WORK REQUIRED: If a line in the entries below includes "pelo", pick it out and copy it.

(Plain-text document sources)
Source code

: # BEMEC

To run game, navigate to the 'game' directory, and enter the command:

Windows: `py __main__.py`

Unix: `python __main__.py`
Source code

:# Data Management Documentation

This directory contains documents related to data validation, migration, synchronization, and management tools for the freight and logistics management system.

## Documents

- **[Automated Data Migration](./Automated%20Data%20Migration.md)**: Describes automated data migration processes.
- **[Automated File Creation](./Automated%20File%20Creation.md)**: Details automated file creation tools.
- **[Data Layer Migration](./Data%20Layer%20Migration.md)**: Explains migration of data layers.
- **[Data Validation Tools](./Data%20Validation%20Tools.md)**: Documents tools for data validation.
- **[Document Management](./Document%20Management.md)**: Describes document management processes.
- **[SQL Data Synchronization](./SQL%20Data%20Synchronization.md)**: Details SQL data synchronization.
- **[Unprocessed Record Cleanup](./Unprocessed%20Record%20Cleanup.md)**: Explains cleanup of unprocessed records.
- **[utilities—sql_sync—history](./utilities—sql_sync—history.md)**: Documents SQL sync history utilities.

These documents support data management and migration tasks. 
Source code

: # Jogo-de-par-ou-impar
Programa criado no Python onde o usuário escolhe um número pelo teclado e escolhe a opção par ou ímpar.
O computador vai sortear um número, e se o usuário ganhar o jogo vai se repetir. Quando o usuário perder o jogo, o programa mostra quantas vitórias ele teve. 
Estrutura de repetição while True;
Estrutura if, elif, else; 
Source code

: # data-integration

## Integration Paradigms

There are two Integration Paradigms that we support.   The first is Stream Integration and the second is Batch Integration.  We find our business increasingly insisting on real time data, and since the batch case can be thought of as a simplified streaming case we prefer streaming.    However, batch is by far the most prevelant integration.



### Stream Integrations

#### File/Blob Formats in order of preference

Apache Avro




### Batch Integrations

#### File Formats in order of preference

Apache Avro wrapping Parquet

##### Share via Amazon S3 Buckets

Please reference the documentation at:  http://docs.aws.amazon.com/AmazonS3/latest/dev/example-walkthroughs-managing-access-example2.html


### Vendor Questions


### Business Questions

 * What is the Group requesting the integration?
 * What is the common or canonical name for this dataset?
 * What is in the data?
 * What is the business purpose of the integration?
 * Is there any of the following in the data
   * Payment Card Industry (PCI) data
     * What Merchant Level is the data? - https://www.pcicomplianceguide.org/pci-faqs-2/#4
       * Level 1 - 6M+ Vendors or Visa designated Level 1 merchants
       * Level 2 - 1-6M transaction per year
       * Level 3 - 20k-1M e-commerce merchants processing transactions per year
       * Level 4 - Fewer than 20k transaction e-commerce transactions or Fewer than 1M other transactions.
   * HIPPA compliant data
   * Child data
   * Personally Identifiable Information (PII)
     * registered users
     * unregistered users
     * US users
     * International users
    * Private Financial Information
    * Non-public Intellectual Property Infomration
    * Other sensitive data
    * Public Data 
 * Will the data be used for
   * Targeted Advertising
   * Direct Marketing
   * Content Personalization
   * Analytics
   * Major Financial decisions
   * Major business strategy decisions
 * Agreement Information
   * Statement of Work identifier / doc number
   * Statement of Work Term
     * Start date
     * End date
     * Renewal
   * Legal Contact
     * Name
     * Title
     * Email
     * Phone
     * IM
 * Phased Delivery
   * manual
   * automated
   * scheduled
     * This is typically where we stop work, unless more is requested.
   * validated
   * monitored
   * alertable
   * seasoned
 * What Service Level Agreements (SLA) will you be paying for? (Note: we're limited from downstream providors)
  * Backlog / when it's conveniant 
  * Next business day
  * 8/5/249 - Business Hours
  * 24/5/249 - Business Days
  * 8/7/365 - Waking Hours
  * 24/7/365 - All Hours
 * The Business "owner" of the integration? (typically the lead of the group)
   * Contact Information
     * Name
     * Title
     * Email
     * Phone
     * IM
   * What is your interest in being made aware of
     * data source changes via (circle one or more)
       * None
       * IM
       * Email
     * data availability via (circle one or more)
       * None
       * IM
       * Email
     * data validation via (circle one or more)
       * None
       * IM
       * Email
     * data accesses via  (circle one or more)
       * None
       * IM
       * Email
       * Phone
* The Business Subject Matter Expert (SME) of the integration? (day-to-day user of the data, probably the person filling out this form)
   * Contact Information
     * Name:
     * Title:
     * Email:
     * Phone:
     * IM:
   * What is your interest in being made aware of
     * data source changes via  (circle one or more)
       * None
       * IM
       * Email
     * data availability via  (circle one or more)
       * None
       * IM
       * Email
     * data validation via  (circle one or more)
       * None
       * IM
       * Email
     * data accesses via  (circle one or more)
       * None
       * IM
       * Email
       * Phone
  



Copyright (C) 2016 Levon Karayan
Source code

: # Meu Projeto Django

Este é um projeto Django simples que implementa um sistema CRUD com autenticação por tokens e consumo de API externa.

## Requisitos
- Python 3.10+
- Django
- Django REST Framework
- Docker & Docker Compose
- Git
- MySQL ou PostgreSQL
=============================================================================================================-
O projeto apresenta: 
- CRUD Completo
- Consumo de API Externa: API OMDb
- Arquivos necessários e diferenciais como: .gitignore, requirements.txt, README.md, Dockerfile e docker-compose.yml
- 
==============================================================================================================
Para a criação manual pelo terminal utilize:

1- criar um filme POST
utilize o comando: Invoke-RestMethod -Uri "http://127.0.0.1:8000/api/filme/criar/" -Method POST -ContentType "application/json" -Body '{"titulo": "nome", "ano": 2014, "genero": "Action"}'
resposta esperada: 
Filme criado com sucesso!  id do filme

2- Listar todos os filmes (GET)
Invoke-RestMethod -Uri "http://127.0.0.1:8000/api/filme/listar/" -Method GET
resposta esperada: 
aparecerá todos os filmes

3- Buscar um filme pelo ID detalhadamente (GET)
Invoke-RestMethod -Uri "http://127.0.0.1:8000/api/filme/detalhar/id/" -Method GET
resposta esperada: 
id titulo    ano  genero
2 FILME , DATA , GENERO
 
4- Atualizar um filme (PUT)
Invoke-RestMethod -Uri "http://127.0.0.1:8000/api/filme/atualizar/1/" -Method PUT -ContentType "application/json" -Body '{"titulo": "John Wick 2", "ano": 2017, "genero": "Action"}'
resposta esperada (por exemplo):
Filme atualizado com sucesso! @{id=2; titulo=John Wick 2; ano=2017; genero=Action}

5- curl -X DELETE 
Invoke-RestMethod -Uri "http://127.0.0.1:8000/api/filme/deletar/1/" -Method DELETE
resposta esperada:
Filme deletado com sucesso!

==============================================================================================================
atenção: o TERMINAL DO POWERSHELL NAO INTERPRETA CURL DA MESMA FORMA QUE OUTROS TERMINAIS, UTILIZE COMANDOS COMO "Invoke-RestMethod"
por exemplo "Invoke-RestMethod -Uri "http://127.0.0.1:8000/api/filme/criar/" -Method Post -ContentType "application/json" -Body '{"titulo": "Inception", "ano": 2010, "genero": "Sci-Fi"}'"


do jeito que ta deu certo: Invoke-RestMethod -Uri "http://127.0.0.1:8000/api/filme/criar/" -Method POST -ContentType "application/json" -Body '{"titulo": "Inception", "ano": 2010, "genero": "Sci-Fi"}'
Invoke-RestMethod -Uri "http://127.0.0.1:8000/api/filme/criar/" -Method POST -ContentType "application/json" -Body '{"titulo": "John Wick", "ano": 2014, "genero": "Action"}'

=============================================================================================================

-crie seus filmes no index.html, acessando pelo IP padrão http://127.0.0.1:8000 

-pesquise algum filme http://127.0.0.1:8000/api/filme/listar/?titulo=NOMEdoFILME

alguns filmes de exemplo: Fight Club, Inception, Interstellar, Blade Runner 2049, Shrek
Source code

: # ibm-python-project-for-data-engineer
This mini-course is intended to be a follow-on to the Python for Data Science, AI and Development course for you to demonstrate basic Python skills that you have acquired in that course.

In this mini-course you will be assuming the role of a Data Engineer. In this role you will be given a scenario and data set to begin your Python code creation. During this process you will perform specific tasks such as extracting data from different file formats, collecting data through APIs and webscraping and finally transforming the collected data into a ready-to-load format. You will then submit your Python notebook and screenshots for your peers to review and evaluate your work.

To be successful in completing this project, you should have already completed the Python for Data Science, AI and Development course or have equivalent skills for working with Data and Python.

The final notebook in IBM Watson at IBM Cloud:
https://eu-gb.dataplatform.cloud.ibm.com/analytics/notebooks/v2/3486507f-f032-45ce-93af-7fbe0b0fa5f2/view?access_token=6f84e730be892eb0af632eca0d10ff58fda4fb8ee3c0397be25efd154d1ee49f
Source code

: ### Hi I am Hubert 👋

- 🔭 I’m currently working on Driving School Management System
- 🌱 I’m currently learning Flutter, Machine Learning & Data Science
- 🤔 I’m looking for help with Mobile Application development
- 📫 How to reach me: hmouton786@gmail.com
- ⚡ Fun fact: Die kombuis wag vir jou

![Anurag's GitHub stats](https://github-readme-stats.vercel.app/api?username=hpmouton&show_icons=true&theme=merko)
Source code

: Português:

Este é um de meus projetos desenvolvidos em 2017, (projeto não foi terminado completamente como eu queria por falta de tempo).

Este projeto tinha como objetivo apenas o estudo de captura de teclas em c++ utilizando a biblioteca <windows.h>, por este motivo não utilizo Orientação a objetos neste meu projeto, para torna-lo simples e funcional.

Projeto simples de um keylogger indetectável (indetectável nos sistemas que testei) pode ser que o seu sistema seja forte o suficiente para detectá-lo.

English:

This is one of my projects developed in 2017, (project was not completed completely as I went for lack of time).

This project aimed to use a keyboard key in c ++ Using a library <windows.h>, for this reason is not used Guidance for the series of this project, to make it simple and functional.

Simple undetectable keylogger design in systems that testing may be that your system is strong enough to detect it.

SOLUTION FOR THIS PROBLEM:
Programa criado no Python onde o usuário escolhe um número pelo teclado e escolhe a opção par ou ímpar.
Para a criação manual pelo terminal utilize:
3- Buscar um filme pelo ID detalhadamente (GET)
-crie seus filmes no index.html, acessando pelo IP padrão http://127.0.0.1:8000 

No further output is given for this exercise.